Porém, o caminhar da sociedade veio mostrar, em pouco tempo após a sua promulgação, que enquanto a lei é petrificada, estática, os fatos sociais são dinâmicos e no evolver das relações humanas criam novos fatos e novas situações que passam a não ser albergadas pelo direito posto ou pré-existente na norma cristalizada.
Em uma sociedade reurbanizada, globalizada, consumerista, politizada e altamente cibernética em que vivemos não há possibilidade de estancar ou de represar a ocorrência de um instituto tão amplo como o dano não patrimonial.
Portanto, entendemos que uma legislação por mais avançada e moderna que seja, não tem o condão de albergar todos os casos de incidência na contemporaneidade, como se extrai do dispositivo legal acima mencionado.
Além disso, em sua evolução, a sublimidade e nobreza do instituto do dano não patrimonial, longe de levar a sua banalização, como muitos já quiseram fazer crer, cada nova hipótese de ocorrência ou novidade jurídica o enobrece, pois é produto do desenvolvimento do próprio espírito humano. Isto provém exatamente do fato de que o dano moral segue a mesma trajetória do ser humano, pois um é corolário do outro.
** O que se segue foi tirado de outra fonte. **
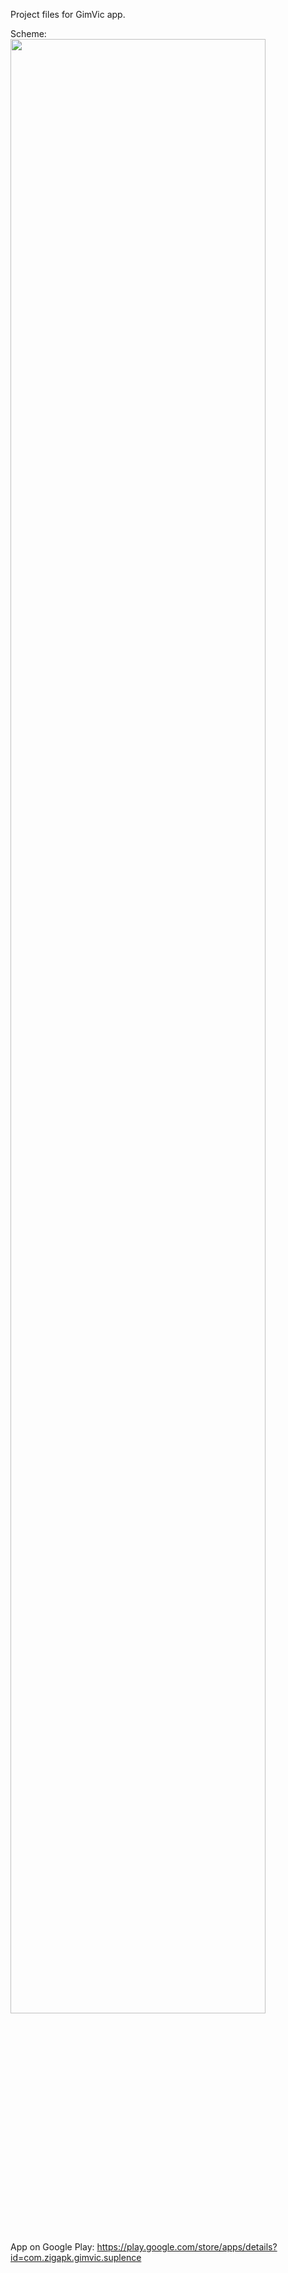 Project files for GimVic app.

Scheme:
<img width="90%" src="https://github.com/zigapk/GimVic-suplence-android/blob/master/graphics/scheme.png"/>

App on Google Play: https://play.google.com/store/apps/details?id=com.zigapk.gimvic.suplence
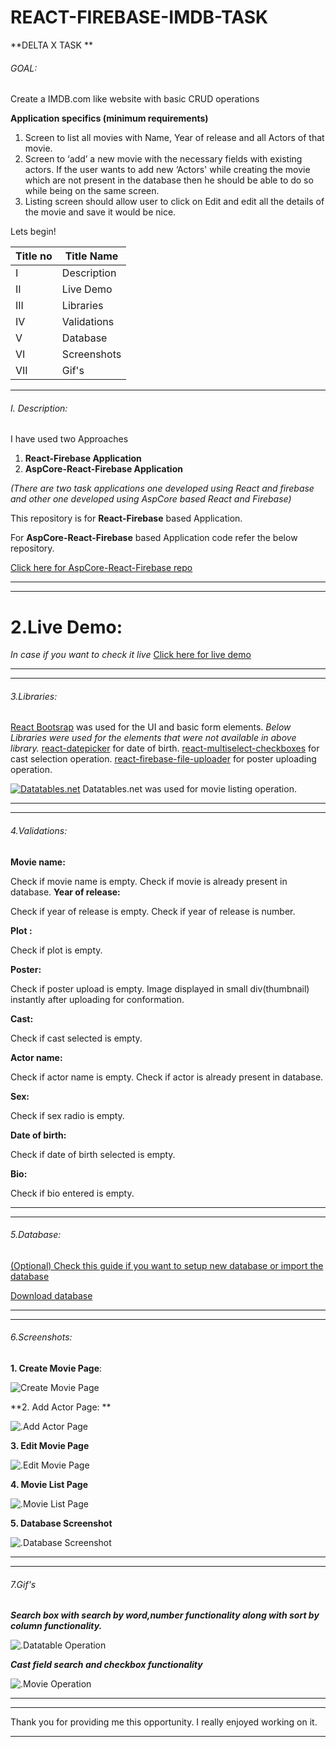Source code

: # REACT-FIREBASE-IMDB-TASK

**DELTA X TASK **
###### GOAL:
 Create a IMDB.com like website with basic CRUD operations
 
**Application specifics (minimum requirements)**
1. Screen to list all movies with Name, Year of release and all Actors of that movie.
2. Screen to ‘add’ a new movie with the necessary fields with existing actors. If the user wants to add new ‘Actors' while creating the movie which are not present in the database then he should be able to do so while being on the same screen.
3. Listing screen should allow user to click on Edit and edit all the details of the movie and save it would be nice.




Lets begin!

|  Title no | Title Name   |
| ------------ | ------------ |
| I  | Description   |
|  II | Live Demo |
|  III | Libraries  |
|  IV |  Validations |
|  V |  Database |
|  VI |  Screenshots |
|  VII |  Gif's |





------------
###### I. Description:
I have used two Approaches 
1. **React-Firebase Application**
2. **AspCore-React-Firebase Application**

*(There are two task applications one developed using React and firebase and other one developed using AspCore based React and Firebase)*



This repository is for  **React-Firebase** based Application.

For **AspCore-React-Firebase** based Application code refer the below repository.

[Click here for AspCore-React-Firebase repo ](https://github.com/akshayd21/imdbaspcoretask/tree/master "Click here for demo")


------------

------------



# 2.Live Demo:
*In case if you want to check it live*
[Click here for live demo](https://codesandbox.io/s/github/akshayd21/IMDBTask "Click here for live demo")


------------

------------
###### 3.Libraries:
[React Bootsrap](https://react-bootstrap.github.io/ "React Bootsrap") was used for the UI and basic form elements.
*Below Libraries were used for the elements that were not available in above library.*
[react-datepicker](https://www.npmjs.com/package/react-datepicker "react-datepicker") for date of birth.
[react-multiselect-checkboxes](https://www.npmjs.com/package/react-multiselect-checkboxes "react-multiselect-checkboxes") for cast selection operation.
[react-firebase-file-uploader](https://www.npmjs.com/package/react-firebase-file-uploader "react-firebase-file-uploader") for poster uploading operation.

[![Datatables.net](https://avatars3.githubusercontent.com/u/278219?s=30&v=4 "Datatables.net")](https://datatables.net/ "Datatables.net") Datatables.net was used for movie listing operation.

------------

------------
###### 4.Validations:
**Movie name:**

Check if movie name is empty.
Check if movie is already present in database.
**Year of release:**

Check if year of release is empty.
Check if  year of release is number.

**Plot :**

Check if plot is empty.

**Poster:**

Check if poster upload is empty.
Image displayed in small div(thumbnail)  instantly after uploading for conformation.

**Cast:**

Check if cast selected is empty.

**Actor name:**

Check if actor name  is empty.
Check if actor is already present in database.

**Sex:**

Check if sex radio is empty.

**Date of birth:**

Check if date of birth selected is empty.

**Bio:**

Check if bio entered is empty.

------------

------------
###### 5.Database: 
[(Optional) Check this guide if you want to setup new database or import the database ](https://drive.google.com/file/d/1DT7FXYP4dUAtD0KTw5FBOJea65X1rDNO/view?usp=sharing "(Optional) Check this guide if you want to setup new database or import the existing database ")


[Download database](https://drive.google.com/file/d/1iQsyWlj79tVSvoEf0F45kId9MaZ7NaZY/view?usp=sharing "Download database")

------------

------------
###### 6.Screenshots:

**1. Create Movie Page**:

![Create Movie Page](https://i.ibb.co/Fwn6RPX/create.png)

**2. Add Actor Page: **

![.Add Actor Page ](https://i.ibb.co/xH1q1pT/actor-modal.png)

**3. Edit Movie Page**

![.Edit Movie Page ](https://i.ibb.co/CnNd8zn/edit.png)

**4. Movie List Page**

![.Movie List Page ](https://i.ibb.co/nfwbgmQ/movies-list.png)

**5. Database Screenshot**

![.Database Screenshot](https://i.ibb.co/7jBFfkw/databasescreenshot.png)

------------

------------
###### 7.Gif's


***Search box with search by word,number functionality along with sort by column functionality.***

![.Datatable Operation](https://i.ibb.co/mTxszTN/datatable-operation.gif)



***Cast field search and checkbox functionality***


![.Movie Operation](https://i.ibb.co/KsdzhVL/movie-operation.gif)



------------

------------
Thank you for providing me this opportunity. I really enjoyed working on it.

------------
























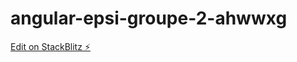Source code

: # angular-epsi-groupe-2-ahwwxg

[Edit on StackBlitz ⚡️](https://stackblitz.com/edit/angular-epsi-groupe-2-ahwwxg)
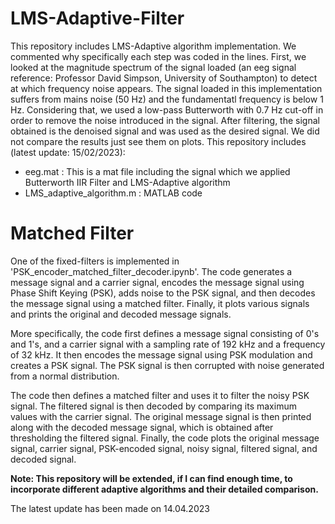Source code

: # LMS-Adaptive-Filter
This repository includes LMS-Adaptive algorithm implementation. We commented why specifically each step was coded in the lines. First, we looked at the magnitude spectrum of the signal loaded (an eeg signal reference: Professor David Simpson, University of Southampton) to detect at which frequency noise appears. The signal loaded in this implementation suffers from mains noise (50 Hz) and the fundamentatl frequency is below 1 Hz. Considering that, we used a low-pass Butterworth with 0.7 Hz cut-off in order to remove the noise introduced in the signal. After filtering, the signal obtained is the denoised signal and was used as the desired signal. We did not compare the results just see them on plots. This repository includes (latest update: 15/02/2023):
- eeg.mat : This is a mat file including the signal which we applied Butterworth IIR Filter and LMS-Adaptive algorithm
- LMS_adaptive_algorithm.m : MATLAB code

# Matched Filter
One of the fixed-filters is implemented in 'PSK_encoder_matched_filter_decoder.ipynb'. The code generates a message signal and a carrier signal, encodes the message signal using Phase Shift Keying (PSK), adds noise to the PSK signal, and then decodes the message signal using a matched filter. Finally, it plots various signals and prints the original and decoded message signals.

More specifically, the code first defines a message signal consisting of 0's and 1's, and a carrier signal with a sampling rate of 192 kHz and a frequency of 32 kHz. It then encodes the message signal using PSK modulation and creates a PSK signal. The PSK signal is then corrupted with noise generated from a normal distribution.

The code then defines a matched filter and uses it to filter the noisy PSK signal. The filtered signal is then decoded by comparing its maximum values with the carrier signal. The original message signal is then printed along with the decoded message signal, which is obtained after thresholding the filtered signal. Finally, the code plots the original message signal, carrier signal, PSK-encoded signal, noisy signal, filtered signal, and decoded signal.

**Note: This repository will be extended, if I can find enough time, to incorporate different adaptive algorithms and their detailed comparison.**

The latest update has been made on 14.04.2023
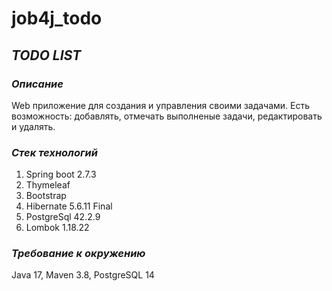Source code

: # job4j_todo

## *TODO LIST*

### *Описание*
Web приложение для создания и управления своими задачами.
Есть возможность: добавлять, отмечать выполненые задачи, редактировать и удалять.
    
### *Стек технологий*

1. Spring boot 2.7.3
2. Thymeleaf
3. Bootstrap
4. Hibernate 5.6.11 Final
5. PostgreSql 42.2.9
6. Lombok 1.18.22
      
### *Требование к окружению*
Java 17, Maven 3.8, PostgreSQL 14
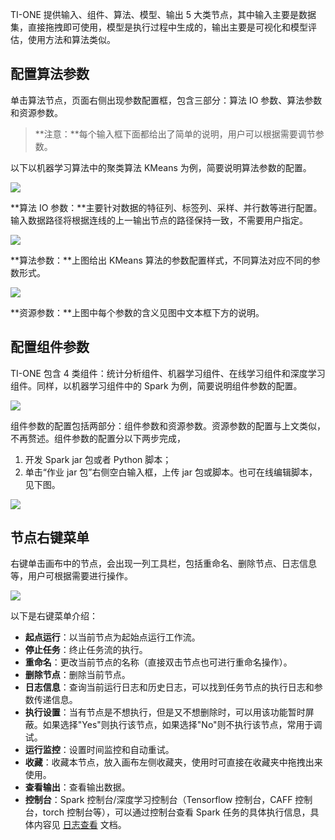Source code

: TI-ONE 提供输入、组件、算法、模型、输出 5 大类节点，其中输入主要是数据集，直接拖拽即可使用，模型是执行过程中生成的，输出主要是可视化和模型评估，使用方法和算法类似。 

## 配置算法参数
单击算法节点，页面右侧出现参数配置框，包含三部分：算法 IO 参数、算法参数和资源参数。

> **注意：**每个输入框下面都给出了简单的说明，用户可以根据需要调节参数。

以下以机器学习算法中的聚类算法 KMeans 为例，简要说明算法参数的配置。

![](https://main.qcloudimg.com/raw/0227332091cdd503f925df7c21ccf6c9.png)


**算法 IO 参数：**主要针对数据的特征列、标签列、采样、并行数等进行配置。输入数据路径将根据连线的上一输出节点的路径保持一致，不需要用户指定。

![](https://main.qcloudimg.com/raw/3c52b7b88cbe0c25a810de5b6f4b6617.png) 

**算法参数：**上图给出 KMeans 算法的参数配置样式，不同算法对应不同的参数形式。

![](https://main.qcloudimg.com/raw/0e6676685511c1fe47e2812c5f9da1fd.png) 


**资源参数：**上图中每个参数的含义见图中文本框下方的说明。 



## 配置组件参数

TI-ONE 包含 4 类组件：统计分析组件、机器学习组件、在线学习组件和深度学习组件。同样，以机器学习组件中的 Spark 为例，简要说明组件参数的配置。

![](https://main.qcloudimg.com/raw/05f7c772506803023785034756914041.png) 


组件参数的配置包括两部分：组件参数和资源参数。资源参数的配置与上文类似，不再赘述。组件参数的配置分以下两步完成，

 1. 开发 Spark jar 包或者 Python 脚本；
 2. 单击“作业 jar 包”右侧空白输入框，上传 jar 包或脚本。也可在线编辑脚本，见下图。

![](https://main.qcloudimg.com/raw/de5d1737e1b37c8a739d2db5df565350.png) 



## 节点右键菜单

右键单击画布中的节点，会出现一列工具栏，包括重命名、删除节点、日志信息等，用户可根据需要进行操作。

![](https://main.qcloudimg.com/raw/58b3b13b6bc657aa304621bc57efb1f3.png)

以下是右键菜单介绍：

- **起点运行**：以当前节点为起始点运行工作流。
- **停止任务**：终止任务流的执行。
- **重命名**：更改当前节点的名称（直接双击节点也可进行重命名操作）。
- **删除节点**：删除当前节点。
- **日志信息**：查询当前运行日志和历史日志，可以找到任务节点的执行日志和参数传递信息。
- **执行设置**：当有节点是不想执行，但是又不想删除时，可以用该功能暂时屏蔽。如果选择"Yes"则执行该节点，如果选择"No"则不执行该节点，常用于调试。
- **运行监控**：设置时间监控和自动重试。
- **收藏**：收藏本节点，放入画布左侧收藏夹，使用时可直接在收藏夹中拖拽出来使用。
- **查看输出**：查看输出数据。
- **控制台**：Spark 控制台/深度学习控制台（Tensorflow 控制台，CAFF 控制台，torch 控制台等），可以通过控制台查看 Spark 任务的具体执行信息，具体内容见 [日志查看]() 文档。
Dentro deste contexto, entendemos que não há como limitar ou restringir a aplicação deste instituto do dano extrapatrimonial a apenas aos casos especificados neste estreito limite legal, como dispõe este novel artigo.
Art. 223-B. Causa dano de natureza extrapatrimonial a ação ou omissão que ofenda a esfera moral ou existencial da pessoa física ou jurídica, as quais são as titulares exclusivas do direito à reparação.
Este artigo além de trazer um conceito de dano moral limita sua ocorrência apenas aos titulares do direito material à reparação, o que refoge à realidade dos fatos. Muitas vezes os titulares do dano não patrimonial ultrapassam a pessoa do trabalhador, para atingir seus familiares mais próximos, situação que não se confunde com o dano indireto ou por ricochete.
Vejamos a situação de um pequeno núcleo familiar, constituído pelo trabalhador empregado, esposa e filhos, que vivem em situação de plena felicidade, saúde e estabilidade, partilhando tudo o que a natureza lhes pode proporcionar. A partir de uma doença profissional desencadeada no emprego ou acidente de trabalho, por negligência do empregador, este núcleo familiar vem a ser atingido, promovendo uma completa desestruturação do núcleo familiar.
Neste caso, entendemos que o titular do direito à reparação pelo dano não patrimonial sofrido não é apenas o trabalhador, mas também o cônjuge e membros da família, pois todos, sem exceção, serão atingidos pelo núcleo do instituto, ou seja, pela dor e angústia espiritual, já que todos compartilhavam dos momentos de felicidade em seu conjunto.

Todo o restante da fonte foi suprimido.